# Ava had twins!



## dragonfly farms (Oct 4, 2008)

Last night in the pouring rain Ava went into labor. The result was two beautiful :kidred: :kidred: !
All three moms and 6 babies are hanging out together in the shed for the day.

Now i need to come up with names for the remaining four.


----------



## StaceyRosado (Oct 5, 2007)

congrats on your new additions


----------



## iddybit acres (Feb 18, 2011)

Congrat's on the lil one's =}


----------



## toth boer goats (Jul 20, 2008)

Aww...cute...congrats... :thumb: :greengrin:


----------



## peggy (Aug 11, 2010)

Congrats on the new addtions. Very sweet......


----------



## HoosierShadow (Apr 20, 2010)

How cute! You could always name them after a rainy day!


----------



## Hush Hills Fainters (Oct 27, 2010)

Rainy
Stormy
Misty Dawn
Morning Dew


----------



## lissablack (Nov 30, 2009)

They are lovely. Glad everyone is well, and that it was warm enough to be rain and not snow.

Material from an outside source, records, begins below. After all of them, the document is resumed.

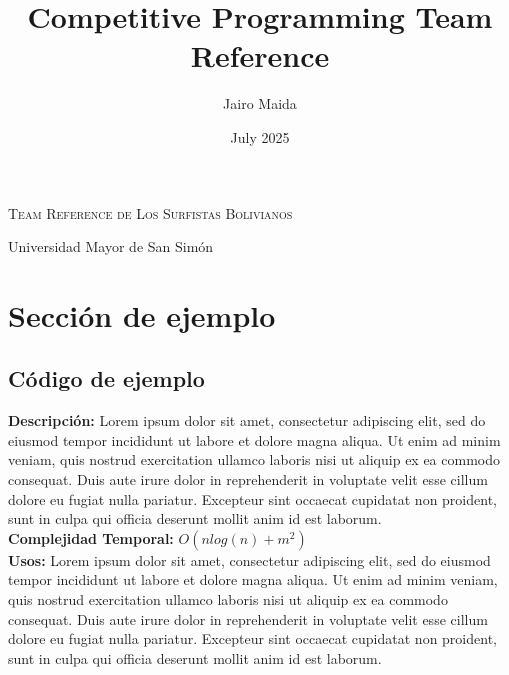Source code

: \documentclass{article}
\title{Competitive Programming Team Reference}
\author{Jairo Maida}
\date{July 2025}
\newcommand{\includecpp}[6]{%
		\subsection{#1}
		\textbf{Descripción:} #2\\
		\textbf{Complejidad Temporal:} #3\\	
		\textbf{Usos: } #4	
		
}
\begin{document}
	\begin{center}
		\Huge\textsc{Team Reference de Los Surfistas Bolivianos}
		
		\vspace{0.35cm}
		
		\huge Universidad Mayor de San Simón
		
		\vspace{0.35cm}
		
	\end{center}

	
	\begin{multicols}{2}
		\tableofcontents
	\end{multicols}
	
	\pagebreak
	
	\section{Sección de ejemplo}
		\begin{multicols*}{2}
			\includecpp{Código de ejemplo}
			{Lorem ipsum dolor sit amet, consectetur adipiscing elit, sed do eiusmod tempor incididunt ut labore et dolore magna aliqua. Ut enim ad minim veniam, quis nostrud exercitation ullamco laboris nisi ut aliquip ex ea commodo consequat. Duis aute irure dolor in reprehenderit in voluptate velit esse cillum dolore eu fugiat nulla pariatur. Excepteur sint occaecat cupidatat non proident, sunt in culpa qui officia deserunt mollit anim id est laborum.}
			{$O(nlog(n) + m^{2})$}
			{Lorem ipsum dolor sit amet, consectetur adipiscing elit, sed do eiusmod tempor incididunt ut labore et dolore magna aliqua. Ut enim ad minim veniam, quis nostrud exercitation ullamco laboris nisi ut aliquip ex ea commodo consequat. Duis aute irure dolor in reprehenderit in voluptate velit esse cillum dolore eu fugiat nulla pariatur. Excepteur sint occaecat cupidatat non proident, sunt in culpa qui officia deserunt mollit anim id est laborum.}
			{.}
			{example_code.cpp}
			
		\end{multicols*}
	
	
\end{document}
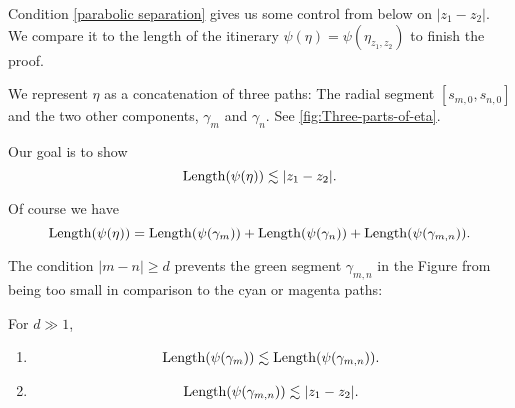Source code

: Condition \eqref{parabolic separation} gives us some control from below on $|z_1-z_2|$. We compare it to the length of the itinerary $\psi(\eta)=\psi(\eta_{z_1,z_2})$ to finish the proof.

 

We represent $\eta$ as a concatenation of three paths: The radial segment $[s_{m,0},s_{n,0}]$ and the two other components, $\gamma _m$ and $\gamma_n$. See \cref{fig:Three-parts-of-eta}.

Our goal is to show 
\begin{equation} \label{quasiconvexity goal}
\operatorname{Length}(\psi(\eta)) \lesssim |z_1-z_2|.
\end{equation}


Of course we have
\begin{equation}
	\operatorname{Length}(\psi(\eta))=\operatorname{Length}(\psi(\gamma_m))+\operatorname{Length}(\psi(\gamma_n))+\operatorname{Length}(\psi(\gamma_{m,n})).
\end{equation}


The condition $|m-n| \geq d$ prevents the green segment $\gamma _{m,n}$ in the Figure from being too small in comparison to the cyan or magenta paths:
\begin{proposition} For $d \gg 1$, 
	\begin{enumerate}[label=(\roman*)]
		\item \begin{equation}
			\operatorname{Length}(\psi(\gamma_m)) \lesssim \operatorname{Length}(\psi(\gamma_{m,n})).
		\end{equation}
		
		\item 	\begin{equation}
			\operatorname{Length}(\psi(\gamma_{m,n})) \lesssim |z_1-z_2|.
		\end{equation}
		
	\end{enumerate}
\end{proposition}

I have one due right now, and I am hoping she kids in the daytime, as it is 65 or so in the afternoon, but under 30 for the low in the night. It would be good for us if we got a little more rain, but it rarely rains and the goats are horrified by it when it does.

Jan


----------



## mrs. lam (Apr 20, 2010)

Thunder & Storm? Windy & Rain? They are cute little buggers. :greengrin:


----------